### Required work
Transcribe each record as written.

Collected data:
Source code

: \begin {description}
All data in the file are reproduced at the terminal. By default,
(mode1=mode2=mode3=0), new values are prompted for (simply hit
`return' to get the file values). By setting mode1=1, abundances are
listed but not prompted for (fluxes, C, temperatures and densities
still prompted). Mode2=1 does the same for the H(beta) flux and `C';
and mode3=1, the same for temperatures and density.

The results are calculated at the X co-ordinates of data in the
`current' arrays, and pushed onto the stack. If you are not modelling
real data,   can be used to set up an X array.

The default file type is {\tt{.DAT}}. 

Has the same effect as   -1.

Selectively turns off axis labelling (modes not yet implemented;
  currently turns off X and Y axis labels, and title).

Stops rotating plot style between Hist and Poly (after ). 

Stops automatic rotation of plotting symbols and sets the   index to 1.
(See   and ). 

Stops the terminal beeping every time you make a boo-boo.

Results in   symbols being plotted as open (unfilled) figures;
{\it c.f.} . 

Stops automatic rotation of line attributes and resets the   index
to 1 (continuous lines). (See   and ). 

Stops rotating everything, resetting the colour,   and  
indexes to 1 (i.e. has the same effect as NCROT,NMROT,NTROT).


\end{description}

### Solution
Source code

: \begin {description}
All data in the file are reproduced at the terminal. By default,
(mode1=mode2=mode3=0), new values are prompted for (simply hit
`return' to get the file values). By setting mode1=1, abundances are
listed but not prompted for (fluxes, C, temperatures and densities
still prompted). Mode2=1 does the same for the H(beta) flux and `C';
and mode3=1, the same for temperatures and density.

The results are calculated at the X co-ordinates of data in the
`current' arrays, and pushed onto the stack. If you are not modelling
real data,   can be used to set up an X array.

The default file type is {\tt{.DAT}}. 

Has the same effect as   -1.

Selectively turns off axis labelling (modes not yet implemented;
  currently turns off X and Y axis labels, and title).

Stops rotating plot style between Hist and Poly (after ). 

Stops automatic rotation of plotting symbols and sets the   index to 1.
(See   and ). 

Stops the terminal beeping every time you make a boo-boo.

Results in   symbols being plotted as open (unfilled) figures;
{\it c.f.} . 

Stops automatic rotation of line attributes and resets the   index
to 1 (continuous lines). (See   and ). 

Stops rotating everything, resetting the colour,   and  
indexes to 1 (i.e. has the same effect as NCROT,NMROT,NTROT).


\end{description}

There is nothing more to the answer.